The staff of the Oregon Public Utility Commission last Wednesday released its preliminary recommendation opposing the sale of Enron Corp.’s Portland General Electric (PGE) utility subsidiary to a private investment group headed by The Texas Pacific Group as currently proposed. The staff finds no benefits and increased risks from the sale.

“This is an indication of their preliminary recommendation,” a spokesperson for the PUC said. Following rebuttal filings and settlement meetings over the next two months on specific issues, the staff ultimately could join the proposed buyers in supporting the sale, but it would be under different terms and conditions than are currently on the table, the spokesperson said.

“The commission is requiring a two-step assessment — (1) will the proposed sale provide a net benefit to the utility’s customers; and (2) will it impose ‘no harm’ on the public at large,” said Bryan Conway, the PUC staff case manager. The staff report said there were still many unanswered questions “about relevant issues,” preventing it from “fully assessing the downside risk to customers.”

Oregon Electric Utility Co., the holding company that Texas Pacific established in its initial public offer of $2.35 billion for PGE, including assumption of all debt, is expected to respond to the staff report by Aug. 16, and a settlement conference will continue through the end of September with a final PUC decision expected before the end of the year.

Noting it is continuing to analyze the proposal, the PUC staff report made several overriding points regarding why it was not recommending that the commissioners approve the sale: (a) rate credits would be “the clearest method” of offsetting risk; (b) the staff will develop a recommendation on tax treatment, (c) there are concerns the sale can’t be completed without cost-cutting, possible cross-subsidies and “inter-jurisdictional cost shifts”; and (d) additional service quality measures may be needed.

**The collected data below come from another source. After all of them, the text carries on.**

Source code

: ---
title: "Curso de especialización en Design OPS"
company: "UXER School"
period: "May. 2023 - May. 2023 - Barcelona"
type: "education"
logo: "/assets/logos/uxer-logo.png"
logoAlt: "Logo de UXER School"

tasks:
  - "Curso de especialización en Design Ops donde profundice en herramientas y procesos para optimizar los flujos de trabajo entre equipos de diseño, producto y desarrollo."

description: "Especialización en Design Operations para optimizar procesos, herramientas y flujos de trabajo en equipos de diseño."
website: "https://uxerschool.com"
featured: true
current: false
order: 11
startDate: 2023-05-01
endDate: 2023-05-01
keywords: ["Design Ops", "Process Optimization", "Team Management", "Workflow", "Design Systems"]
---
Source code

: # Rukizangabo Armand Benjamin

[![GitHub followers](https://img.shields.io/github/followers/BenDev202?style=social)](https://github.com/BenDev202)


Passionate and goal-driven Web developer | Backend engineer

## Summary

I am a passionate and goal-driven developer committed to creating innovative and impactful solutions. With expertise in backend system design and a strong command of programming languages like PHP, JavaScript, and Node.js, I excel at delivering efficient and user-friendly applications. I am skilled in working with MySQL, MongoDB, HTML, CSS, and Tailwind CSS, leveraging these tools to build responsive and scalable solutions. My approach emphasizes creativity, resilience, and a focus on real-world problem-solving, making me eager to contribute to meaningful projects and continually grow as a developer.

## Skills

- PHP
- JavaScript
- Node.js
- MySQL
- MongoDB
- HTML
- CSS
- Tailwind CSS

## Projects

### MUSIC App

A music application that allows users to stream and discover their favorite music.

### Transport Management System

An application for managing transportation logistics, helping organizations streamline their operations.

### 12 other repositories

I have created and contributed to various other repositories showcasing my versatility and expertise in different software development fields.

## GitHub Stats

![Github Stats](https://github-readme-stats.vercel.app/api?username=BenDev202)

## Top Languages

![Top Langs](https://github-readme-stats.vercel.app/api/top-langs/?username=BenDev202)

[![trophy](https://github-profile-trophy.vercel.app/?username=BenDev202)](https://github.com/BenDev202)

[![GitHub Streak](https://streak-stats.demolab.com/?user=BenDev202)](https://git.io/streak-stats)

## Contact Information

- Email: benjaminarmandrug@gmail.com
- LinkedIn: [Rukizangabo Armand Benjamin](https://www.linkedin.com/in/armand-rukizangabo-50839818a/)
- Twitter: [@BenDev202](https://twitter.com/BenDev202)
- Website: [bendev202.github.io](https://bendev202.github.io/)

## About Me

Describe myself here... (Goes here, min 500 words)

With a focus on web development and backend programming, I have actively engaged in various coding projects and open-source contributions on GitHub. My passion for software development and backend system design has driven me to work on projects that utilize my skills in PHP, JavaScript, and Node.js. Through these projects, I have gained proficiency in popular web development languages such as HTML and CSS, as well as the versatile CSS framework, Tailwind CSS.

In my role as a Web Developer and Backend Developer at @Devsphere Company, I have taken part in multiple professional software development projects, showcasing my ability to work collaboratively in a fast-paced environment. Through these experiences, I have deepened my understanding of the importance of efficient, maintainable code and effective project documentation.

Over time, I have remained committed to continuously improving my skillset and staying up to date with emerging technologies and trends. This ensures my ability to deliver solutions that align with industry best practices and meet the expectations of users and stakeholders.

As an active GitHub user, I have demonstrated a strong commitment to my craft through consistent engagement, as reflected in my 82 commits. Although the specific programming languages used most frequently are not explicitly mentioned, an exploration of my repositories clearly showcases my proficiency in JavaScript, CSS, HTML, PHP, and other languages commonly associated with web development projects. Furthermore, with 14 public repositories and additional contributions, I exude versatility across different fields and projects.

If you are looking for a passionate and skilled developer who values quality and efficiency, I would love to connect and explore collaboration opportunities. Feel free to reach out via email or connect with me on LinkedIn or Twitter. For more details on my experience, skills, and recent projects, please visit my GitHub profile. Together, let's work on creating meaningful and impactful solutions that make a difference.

“The staff report is its initial assessment of what Oregon Electric filed back in March,” said the PUC spokesperson, who acknowledged that the staff and the potential PGE buyers could eventually reach agreement and make a joint recommendation to the regulatory panel. “This doesn’t preclude the deal going forward; it just says that at this stage of the negotiations what Oregon Electric has put on the table doesn’t meet the test.

“This is fairly typical of how these transactions sort of transpire. As an applicant, you’re not going to put all your cards on the table at the beginning of the process. You’re going to leave yourself some wiggle room to negotiate to ultimately sweeten the deal to pull it off, if you’re so inclined. It is just human nature.”